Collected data
=== Section Start ===
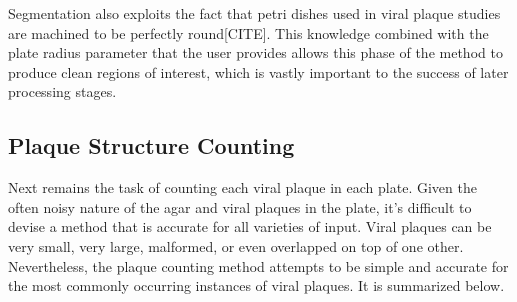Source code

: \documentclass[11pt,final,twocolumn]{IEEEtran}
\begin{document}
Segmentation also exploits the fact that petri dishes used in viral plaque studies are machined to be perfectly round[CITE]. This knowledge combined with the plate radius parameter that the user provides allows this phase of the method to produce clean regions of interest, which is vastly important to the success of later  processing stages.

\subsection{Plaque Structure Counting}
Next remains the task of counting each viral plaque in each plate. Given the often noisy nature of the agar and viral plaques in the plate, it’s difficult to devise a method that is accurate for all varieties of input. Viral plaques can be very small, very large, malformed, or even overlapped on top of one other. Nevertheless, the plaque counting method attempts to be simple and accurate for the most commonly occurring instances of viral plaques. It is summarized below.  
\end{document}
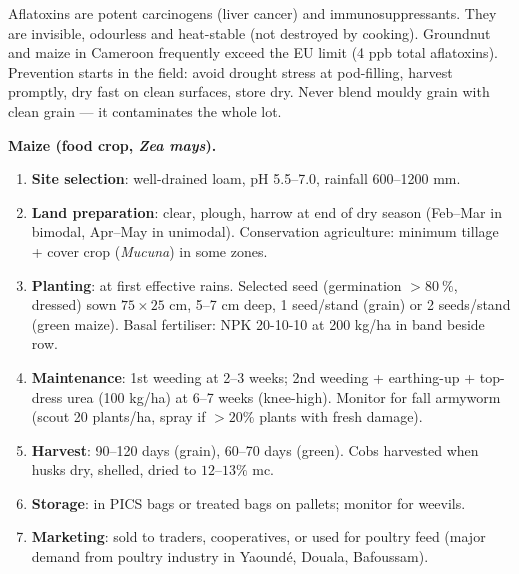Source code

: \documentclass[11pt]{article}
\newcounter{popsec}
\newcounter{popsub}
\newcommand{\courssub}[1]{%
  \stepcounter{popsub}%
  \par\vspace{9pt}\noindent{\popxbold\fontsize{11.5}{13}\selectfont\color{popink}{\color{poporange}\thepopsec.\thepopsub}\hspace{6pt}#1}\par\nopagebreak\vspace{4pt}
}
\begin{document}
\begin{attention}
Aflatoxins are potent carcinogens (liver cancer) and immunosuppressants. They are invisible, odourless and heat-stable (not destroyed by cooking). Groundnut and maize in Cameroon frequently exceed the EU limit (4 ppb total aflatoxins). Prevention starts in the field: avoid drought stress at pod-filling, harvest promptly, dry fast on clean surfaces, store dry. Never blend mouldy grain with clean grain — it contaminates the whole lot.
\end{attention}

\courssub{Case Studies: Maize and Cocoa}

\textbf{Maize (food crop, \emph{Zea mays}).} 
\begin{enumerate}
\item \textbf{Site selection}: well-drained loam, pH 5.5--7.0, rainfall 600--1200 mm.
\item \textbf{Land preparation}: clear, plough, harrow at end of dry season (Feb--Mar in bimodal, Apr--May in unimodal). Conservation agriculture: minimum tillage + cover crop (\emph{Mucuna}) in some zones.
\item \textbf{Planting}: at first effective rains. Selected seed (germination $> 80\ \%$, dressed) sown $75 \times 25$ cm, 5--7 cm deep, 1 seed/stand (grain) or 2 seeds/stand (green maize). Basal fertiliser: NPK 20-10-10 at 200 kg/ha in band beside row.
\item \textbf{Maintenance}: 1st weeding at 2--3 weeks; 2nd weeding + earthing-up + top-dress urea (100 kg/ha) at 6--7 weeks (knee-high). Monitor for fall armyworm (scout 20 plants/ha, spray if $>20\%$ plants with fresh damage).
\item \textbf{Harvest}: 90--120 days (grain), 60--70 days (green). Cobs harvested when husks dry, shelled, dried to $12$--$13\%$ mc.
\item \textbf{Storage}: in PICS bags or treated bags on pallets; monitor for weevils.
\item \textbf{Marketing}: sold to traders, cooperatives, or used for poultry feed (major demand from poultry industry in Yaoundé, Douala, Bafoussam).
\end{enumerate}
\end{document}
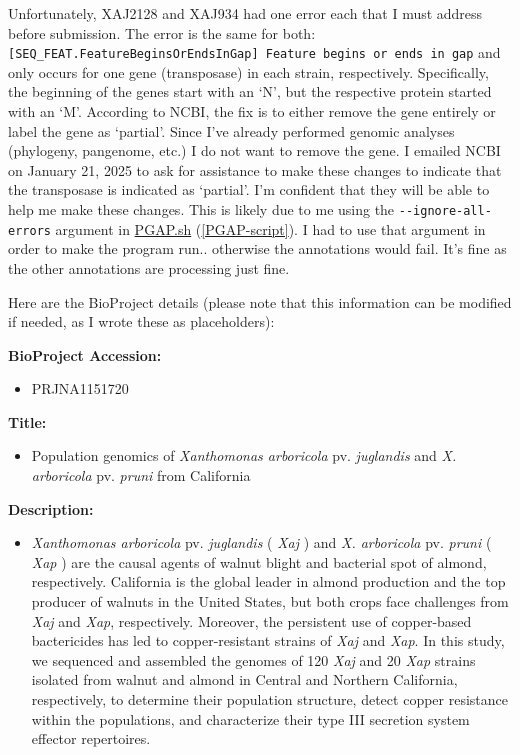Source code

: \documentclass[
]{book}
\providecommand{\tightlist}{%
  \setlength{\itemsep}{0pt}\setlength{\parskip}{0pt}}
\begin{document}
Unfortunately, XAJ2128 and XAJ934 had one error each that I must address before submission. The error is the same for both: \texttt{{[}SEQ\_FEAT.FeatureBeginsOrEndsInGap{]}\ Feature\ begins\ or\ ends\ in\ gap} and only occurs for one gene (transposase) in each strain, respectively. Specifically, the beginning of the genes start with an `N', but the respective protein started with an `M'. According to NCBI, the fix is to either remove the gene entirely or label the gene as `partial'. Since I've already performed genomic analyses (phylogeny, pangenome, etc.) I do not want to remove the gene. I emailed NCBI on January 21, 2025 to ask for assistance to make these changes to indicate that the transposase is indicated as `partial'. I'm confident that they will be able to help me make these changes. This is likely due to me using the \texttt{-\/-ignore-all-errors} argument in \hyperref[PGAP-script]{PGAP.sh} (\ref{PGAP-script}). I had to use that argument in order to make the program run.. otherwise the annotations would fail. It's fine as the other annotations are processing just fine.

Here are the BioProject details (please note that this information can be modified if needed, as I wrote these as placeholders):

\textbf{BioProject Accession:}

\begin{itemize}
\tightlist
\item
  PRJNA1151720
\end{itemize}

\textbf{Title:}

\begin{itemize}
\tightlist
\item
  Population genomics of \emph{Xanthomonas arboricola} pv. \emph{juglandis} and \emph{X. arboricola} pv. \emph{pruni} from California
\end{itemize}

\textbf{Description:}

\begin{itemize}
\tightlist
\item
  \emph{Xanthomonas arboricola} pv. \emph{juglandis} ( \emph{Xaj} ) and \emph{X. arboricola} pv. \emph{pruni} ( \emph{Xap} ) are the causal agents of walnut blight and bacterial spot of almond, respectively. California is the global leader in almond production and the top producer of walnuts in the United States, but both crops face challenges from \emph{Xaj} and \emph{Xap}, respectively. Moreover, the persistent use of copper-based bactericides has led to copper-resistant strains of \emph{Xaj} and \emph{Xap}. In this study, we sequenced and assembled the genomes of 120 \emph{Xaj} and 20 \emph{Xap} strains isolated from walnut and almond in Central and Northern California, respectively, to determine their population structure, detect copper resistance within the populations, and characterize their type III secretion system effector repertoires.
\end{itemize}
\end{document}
=== Section End ===
### ACTION ITEM
Nothing but the pictures may be dropped; output the records above exactly.

### WORKED SOLUTION
Source code

: \documentclass[11pt,final,twocolumn]{IEEEtran}
\begin{document}
Segmentation also exploits the fact that petri dishes used in viral plaque studies are machined to be perfectly round[CITE]. This knowledge combined with the plate radius parameter that the user provides allows this phase of the method to produce clean regions of interest, which is vastly important to the success of later  processing stages.

\subsection{Plaque Structure Counting}
Next remains the task of counting each viral plaque in each plate. Given the often noisy nature of the agar and viral plaques in the plate, it’s difficult to devise a method that is accurate for all varieties of input. Viral plaques can be very small, very large, malformed, or even overlapped on top of one other. Nevertheless, the plaque counting method attempts to be simple and accurate for the most commonly occurring instances of viral plaques. It is summarized below.  
\end{document}
Source code

: \documentclass[11pt]{article}
\newcounter{popsec}
\newcounter{popsub}
\newcommand{\courssub}[1]{%
  \stepcounter{popsub}%
  \par\vspace{9pt}\noindent{\popxbold\fontsize{11.5}{13}\selectfont\color{popink}{\color{poporange}\thepopsec.\thepopsub}\hspace{6pt}#1}\par\nopagebreak\vspace{4pt}
}
\begin{document}
\begin{attention}
Aflatoxins are potent carcinogens (liver cancer) and immunosuppressants. They are invisible, odourless and heat-stable (not destroyed by cooking). Groundnut and maize in Cameroon frequently exceed the EU limit (4 ppb total aflatoxins). Prevention starts in the field: avoid drought stress at pod-filling, harvest promptly, dry fast on clean surfaces, store dry. Never blend mouldy grain with clean grain — it contaminates the whole lot.
\end{attention}

\courssub{Case Studies: Maize and Cocoa}

\textbf{Maize (food crop, \emph{Zea mays}).} 
\begin{enumerate}
\item \textbf{Site selection}: well-drained loam, pH 5.5--7.0, rainfall 600--1200 mm.
\item \textbf{Land preparation}: clear, plough, harrow at end of dry season (Feb--Mar in bimodal, Apr--May in unimodal). Conservation agriculture: minimum tillage + cover crop (\emph{Mucuna}) in some zones.
\item \textbf{Planting}: at first effective rains. Selected seed (germination $> 80\ \%$, dressed) sown $75 \times 25$ cm, 5--7 cm deep, 1 seed/stand (grain) or 2 seeds/stand (green maize). Basal fertiliser: NPK 20-10-10 at 200 kg/ha in band beside row.
\item \textbf{Maintenance}: 1st weeding at 2--3 weeks; 2nd weeding + earthing-up + top-dress urea (100 kg/ha) at 6--7 weeks (knee-high). Monitor for fall armyworm (scout 20 plants/ha, spray if $>20\%$ plants with fresh damage).
\item \textbf{Harvest}: 90--120 days (grain), 60--70 days (green). Cobs harvested when husks dry, shelled, dried to $12$--$13\%$ mc.
\item \textbf{Storage}: in PICS bags or treated bags on pallets; monitor for weevils.
\item \textbf{Marketing}: sold to traders, cooperatives, or used for poultry feed (major demand from poultry industry in Yaoundé, Douala, Bafoussam).
\end{enumerate}
\end{document}
Source code

: \documentclass[
]{book}
\providecommand{\tightlist}{%
  \setlength{\itemsep}{0pt}\setlength{\parskip}{0pt}}
\begin{document}
Unfortunately, XAJ2128 and XAJ934 had one error each that I must address before submission. The error is the same for both: \texttt{{[}SEQ\_FEAT.FeatureBeginsOrEndsInGap{]}\ Feature\ begins\ or\ ends\ in\ gap} and only occurs for one gene (transposase) in each strain, respectively. Specifically, the beginning of the genes start with an `N', but the respective protein started with an `M'. According to NCBI, the fix is to either remove the gene entirely or label the gene as `partial'. Since I've already performed genomic analyses (phylogeny, pangenome, etc.) I do not want to remove the gene. I emailed NCBI on January 21, 2025 to ask for assistance to make these changes to indicate that the transposase is indicated as `partial'. I'm confident that they will be able to help me make these changes. This is likely due to me using the \texttt{-\/-ignore-all-errors} argument in \hyperref[PGAP-script]{PGAP.sh} (\ref{PGAP-script}). I had to use that argument in order to make the program run.. otherwise the annotations would fail. It's fine as the other annotations are processing just fine.

Here are the BioProject details (please note that this information can be modified if needed, as I wrote these as placeholders):

\textbf{BioProject Accession:}

\begin{itemize}
\tightlist
\item
  PRJNA1151720
\end{itemize}

\textbf{Title:}

\begin{itemize}
\tightlist
\item
  Population genomics of \emph{Xanthomonas arboricola} pv. \emph{juglandis} and \emph{X. arboricola} pv. \emph{pruni} from California
\end{itemize}

\textbf{Description:}

\begin{itemize}
\tightlist
\item
  \emph{Xanthomonas arboricola} pv. \emph{juglandis} ( \emph{Xaj} ) and \emph{X. arboricola} pv. \emph{pruni} ( \emph{Xap} ) are the causal agents of walnut blight and bacterial spot of almond, respectively. California is the global leader in almond production and the top producer of walnuts in the United States, but both crops face challenges from \emph{Xaj} and \emph{Xap}, respectively. Moreover, the persistent use of copper-based bactericides has led to copper-resistant strains of \emph{Xaj} and \emph{Xap}. In this study, we sequenced and assembled the genomes of 120 \emph{Xaj} and 20 \emph{Xap} strains isolated from walnut and almond in Central and Northern California, respectively, to determine their population structure, detect copper resistance within the populations, and characterize their type III secretion system effector repertoires.
\end{itemize}
\end{document}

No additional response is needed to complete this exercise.